Appeals from the courts of vice-admiralty in America, and our other plantations and settlements, may be brought before the courts of admiralty in England, as being a branch of the admiral's jurisdiction, though they may also be brought before the king in council. But in case of prize-vessels taken in time of war, in any part of the world, and condemned in any courts of admiralty or vice-admiralty as lawful prize, the appeal lies to certain commissioners of appeals, consisting chiefly of the privy council, and not to judges delegates. The original court, to which this court is permitted in England, is the court of admiralty; and the court of appeal is in effect the king's privy council, the members of which are in consequence of treaties, commissioned under the great seal for this purpose.

To the crown of Great Britain belongs the dominion of all the narrow seas which surround the island, by ancient and immemorial right, and of which it has kept possession in all past times. Mr Selden makes it appear, that before the invasion of Julius Cæsar, the aboriginal inhabitants possessed this right, and after their subjugation, the Romans held it by the right of conquest. On the expulsion of the Romans, the Saxon conquerors claimed, and held the sovereignty of the surrounding narrow seas; and king Edgar, among his royal titles, styled himself "sovereign of the narrow seas." The claim of sovereignty was continued by the Norman conqueror; and under that more rigorous dynasty, the Swedes, Danes, Hanse Towns, Dutch, Zealanders, &c., were compelled to ask permission and to take licenses for fishing in the British seas; and as a token of the British sovereignty, were obliged to lower their top-sails when passing a British ship of war, in conformity with an ordinance made by king John at Hastings in Sussex.
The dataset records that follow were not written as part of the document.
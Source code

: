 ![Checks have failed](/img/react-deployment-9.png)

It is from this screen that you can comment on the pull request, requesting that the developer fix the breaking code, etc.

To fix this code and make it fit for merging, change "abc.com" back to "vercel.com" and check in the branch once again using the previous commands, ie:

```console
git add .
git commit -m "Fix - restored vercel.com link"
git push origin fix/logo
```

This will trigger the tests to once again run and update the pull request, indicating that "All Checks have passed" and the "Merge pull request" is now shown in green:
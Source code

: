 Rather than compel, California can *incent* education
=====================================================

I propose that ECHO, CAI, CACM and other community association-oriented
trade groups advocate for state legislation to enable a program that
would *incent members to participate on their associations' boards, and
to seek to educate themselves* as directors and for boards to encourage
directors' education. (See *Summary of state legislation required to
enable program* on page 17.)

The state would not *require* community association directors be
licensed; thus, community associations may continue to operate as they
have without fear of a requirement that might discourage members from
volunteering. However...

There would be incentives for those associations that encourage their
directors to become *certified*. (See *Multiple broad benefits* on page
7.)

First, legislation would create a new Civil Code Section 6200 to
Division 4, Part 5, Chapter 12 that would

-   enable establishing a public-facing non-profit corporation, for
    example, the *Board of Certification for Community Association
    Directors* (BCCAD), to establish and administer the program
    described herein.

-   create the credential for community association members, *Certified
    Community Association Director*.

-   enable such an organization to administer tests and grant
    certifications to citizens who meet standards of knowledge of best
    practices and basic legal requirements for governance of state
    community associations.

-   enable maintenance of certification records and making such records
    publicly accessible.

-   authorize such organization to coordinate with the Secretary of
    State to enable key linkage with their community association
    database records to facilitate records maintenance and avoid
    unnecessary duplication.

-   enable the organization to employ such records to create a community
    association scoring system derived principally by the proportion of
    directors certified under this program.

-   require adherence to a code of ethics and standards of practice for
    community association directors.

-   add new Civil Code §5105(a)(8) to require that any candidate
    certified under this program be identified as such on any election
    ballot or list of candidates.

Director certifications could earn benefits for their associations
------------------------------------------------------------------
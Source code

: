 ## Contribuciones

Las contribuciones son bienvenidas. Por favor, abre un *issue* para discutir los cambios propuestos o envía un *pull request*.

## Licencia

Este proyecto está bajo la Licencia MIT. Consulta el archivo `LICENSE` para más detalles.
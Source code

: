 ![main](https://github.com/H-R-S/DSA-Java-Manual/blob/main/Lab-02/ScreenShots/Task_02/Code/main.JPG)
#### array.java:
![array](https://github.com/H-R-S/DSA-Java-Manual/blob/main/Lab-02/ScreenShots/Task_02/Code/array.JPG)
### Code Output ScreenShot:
COURTS OF SPECIAL JURISDICTION.

IN the two preceding sections, we have considered several courts whose jurisdiction is public and general; and are so contrived that some or other of them may administer redress to every possible injury that can arise in the kingdom at large. There yet remains certain others, confined to particular spots, or instituted only for the redress of particular injuries, and whose jurisdiction is private and special.

These are, I. THE FOREST COURTS, instituted for the government of the king's forests in different parts of the kingdom, and for the punishment of all injuries done to the king's deer or venison, to the vert or greensward, and to the covert in which such deer are lodged. These are the courts of attachments, of regard, of swein mote, and of justice-seat. But since the era of the Revolution in 1688, the forest laws have fallen into total disuse, to the great advantage of the subject.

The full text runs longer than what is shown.